Migrating to Preact + Web components is confusing and sloppy

Trying out the 2025-10 release this morning, and first off noticed checkout ui extensions must be under 64kb.

This means switching to preact + web components to remain under that limit as vanilla react + ui react package add 73kb out of the box.

Switched API version in toml, updated package.json to latest.

This example fails out of the box:

import '@shopify/ui-extensions/preact';
import {render} from 'preact';

export default function extension() {
  render(<Extension />, document.body);
}

function Extension() {
  return (
    <s-text>
      Line item title:{' '}
      {shopify.target.value.merchandise.title}
    </s-text>
  );
}

I’ve tried other examples found in the docs specifically for preact, and they all fail.

Is there one guide which shows the required steps to migrate from 2025-07 to 2025-10 and get a simple to render in place?

2 Likes

Hi @releod - thank you for the feedback.

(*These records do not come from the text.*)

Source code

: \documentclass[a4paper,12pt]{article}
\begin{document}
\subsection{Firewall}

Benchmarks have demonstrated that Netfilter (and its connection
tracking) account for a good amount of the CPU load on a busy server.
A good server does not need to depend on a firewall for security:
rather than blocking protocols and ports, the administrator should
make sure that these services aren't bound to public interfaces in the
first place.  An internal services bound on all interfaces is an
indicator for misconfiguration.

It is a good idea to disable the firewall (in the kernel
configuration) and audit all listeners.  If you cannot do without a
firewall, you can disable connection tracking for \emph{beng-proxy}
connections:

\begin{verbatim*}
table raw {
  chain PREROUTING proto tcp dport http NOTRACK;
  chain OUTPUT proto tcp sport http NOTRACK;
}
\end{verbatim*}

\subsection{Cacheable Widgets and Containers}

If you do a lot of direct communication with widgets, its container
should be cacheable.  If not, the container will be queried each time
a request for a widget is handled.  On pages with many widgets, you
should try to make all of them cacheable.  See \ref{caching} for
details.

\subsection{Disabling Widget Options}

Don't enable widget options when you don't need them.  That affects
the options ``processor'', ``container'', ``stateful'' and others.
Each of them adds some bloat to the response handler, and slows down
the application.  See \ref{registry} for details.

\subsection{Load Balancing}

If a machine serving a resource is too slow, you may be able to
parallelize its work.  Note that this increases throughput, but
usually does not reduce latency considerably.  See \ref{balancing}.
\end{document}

We’ll look into creating a more robust migration guide.

What kind of app are you migrating? Is it a remix app or an extension-only app? If it’s remix, you may need to follow this guide to upgrade to react-router.

For now, can you create a new app using the latest CLI version (at least v.3.85.3) and validate that the markup you’ve posted works for you?

The extensions directories have seen several version and tech shifts. It was originally started as vanilla js, so there were no ts files or extension specific package.json, once those were added (copied from running shopify app extension generate → checkout-ui ) the builds started passing and working.

I experienced the same issue with 64 kb limit. Honestly I didn’t know it was in place before. However after removing all imports from the @shopify/ui-extensions-react/checkout package the size went down below the limit. Not the greatest experience though, agreed.

@Jun-Shopify was this 64 kb limit always in place or is it new?

It’s a new limit for 2025-10

cant’ we just keep using vanilla JS? It’s so much better than these frameworks.